Here’s the key insight: many different microstates can produce the same macrostate. A room might be 72°F, but the individual molecules bouncing around inside it could be arranged in a staggering number of ways that all result in that same temperature reading. Statistical mechanics is the branch of physics that bridges these two levels of description, connecting the behavior of trillions of individual particles to the bulk properties we can actually measure with a thermometer or pressure gauge.
Counting Microstates
The number of microstates corresponding to a given macrostate is often represented by the symbol W (or sometimes Ω). For simple systems, you can calculate W directly. Take a row of 36 magnetic spins that can each point up or down. If the macrostate is “13 spins pointing up,” the number of microstates is the number of distinct ways to choose 13 out of 36 positions, which works out to 36! divided by (13! × 23!). That’s already millions of arrangements for a tiny system.
For a realistic gas with something like 10²³ particles, the number of microstates is astronomically large. This is where entropy comes in. The Boltzmann entropy formula ties the two concepts together: S = k_B × ln(W), where S is entropy, W is the number of microstates, and k_B is Boltzmann’s constant (about 1.38 × 10⁻²³ joules per kelvin). In plain terms, entropy is a measure of how many microscopic arrangements are compatible with what you observe at the large scale. More microstates means higher entropy, which is why systems naturally drift toward their most probable macrostate: it simply has the most microstates behind it.
Microstates in Neuroscience
In a completely separate field, “microstates” refers to brief, recurring patterns of electrical activity measured across the scalp using EEG (electroencephalography). During an EEG recording, the topographical map of voltage across your head doesn’t shift smoothly and continuously. Instead, it holds a stable pattern for roughly 80 to 120 milliseconds, then snaps to a different pattern. Each of these quasi-stable periods is called a microstate.
Think of it like a slideshow rather than a movie. Your brain’s electrical landscape clicks through a rapid sequence of distinct frames, each one lasting about a tenth of a second before transitioning to the next. Researchers believe these microstates represent the basic building blocks of conscious thought, the smallest units of cognitive processing that can be captured from the scalp.
The Four Canonical Classes
Decades of research have identified four standard microstate patterns, labeled A through D. Each class has a characteristic spatial layout on the scalp and has been linked to a different mode of mental activity:
- Class A: associated with verbal and phonological processing
- Class B: associated with visual processing
- Class C: associated with subjective interoceptive and autonomic processing (your brain monitoring internal body states)

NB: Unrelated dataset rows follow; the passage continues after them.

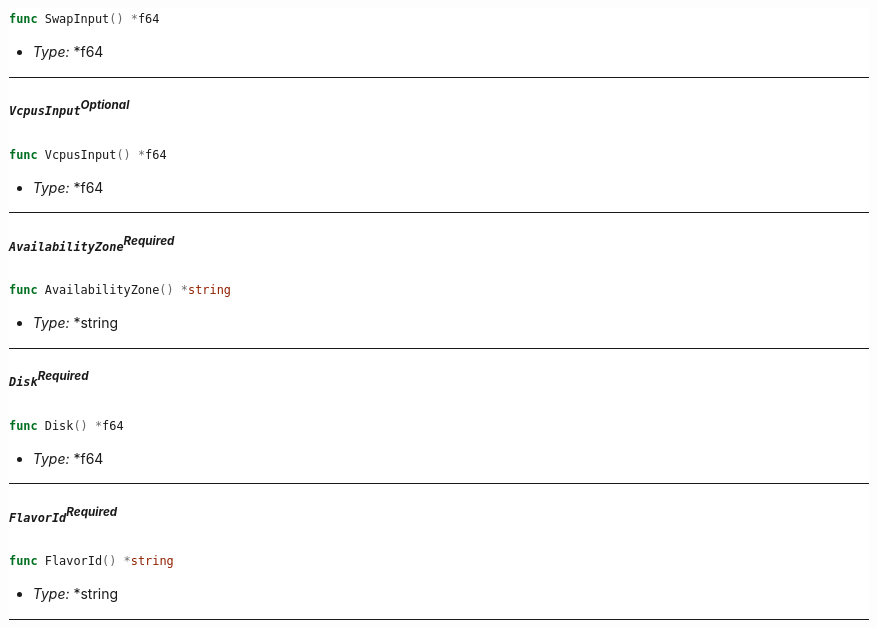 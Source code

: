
 ```go
func SwapInput() *f64
```

- *Type:* *f64

---

##### `VcpusInput`<sup>Optional</sup> <a name="VcpusInput" id="@cdktf/provider-opentelekomcloud.dataOpentelekomcloudComputeFlavorV2.DataOpentelekomcloudComputeFlavorV2.property.vcpusInput"></a>

```go
func VcpusInput() *f64
```

- *Type:* *f64

---

##### `AvailabilityZone`<sup>Required</sup> <a name="AvailabilityZone" id="@cdktf/provider-opentelekomcloud.dataOpentelekomcloudComputeFlavorV2.DataOpentelekomcloudComputeFlavorV2.property.availabilityZone"></a>

```go
func AvailabilityZone() *string
```

- *Type:* *string

---

##### `Disk`<sup>Required</sup> <a name="Disk" id="@cdktf/provider-opentelekomcloud.dataOpentelekomcloudComputeFlavorV2.DataOpentelekomcloudComputeFlavorV2.property.disk"></a>

```go
func Disk() *f64
```

- *Type:* *f64

---

##### `FlavorId`<sup>Required</sup> <a name="FlavorId" id="@cdktf/provider-opentelekomcloud.dataOpentelekomcloudComputeFlavorV2.DataOpentelekomcloudComputeFlavorV2.property.flavorId"></a>

```go
func FlavorId() *string
```

- *Type:* *string

---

- Class D: associated with attention reorientation (shifting focus to something new)
These four classes account for a large share of the variance in resting-state EEG data, meaning that at any given moment, your brain’s electrical topography closely resembles one of these four templates. More recent work has expanded the model to seven classes (adding E, F, and G), with classes like F and G linked to internal processing and body-related sensory functions. However, the four-class model remains the most widely used.
How Microstate Sequences Reveal Brain Function
It’s not just which microstates appear that matters. The order in which they occur, how long each one lasts, and how often each class shows up all carry information about cognitive function. Researchers analyze transition probabilities: the likelihood that microstate A will be followed by C rather than B, for example. These sequences are not random. They follow scale-free dynamics, meaning the same statistical patterns appear whether you zoom in on short time windows or long ones.
Sleep deprivation offers a clear illustration. After going without sleep, people show a higher probability of transitioning from microstates A and B into C, and a lower probability of transitioning from C and D into B. Researchers interpret this as preserved bottom-up sensory processing (the brain still responds to incoming signals) but weakened top-down control (your ability to deliberately direct attention degrades). The temporal sequence of microstates essentially provides a window into how spontaneous brain activity reorganizes under different conditions.
Microstates and Neurological Conditions
Some of the most striking findings involve psychiatric and neurological disorders. In schizophrenia, one of the most consistent observations across multiple studies and meta-analyses is that microstate class C, the pattern tied to internal body monitoring, shows increased duration and increased time coverage compared to healthy controls. Meanwhile, class B (visual processing) shows decreased occurrence. This pattern holds across patients with both high and low levels of positive symptoms (like hallucinations) and negative symptoms (like social withdrawal), suggesting it reflects something fundamental about how the condition alters brain dynamics rather than a side effect of any single symptom.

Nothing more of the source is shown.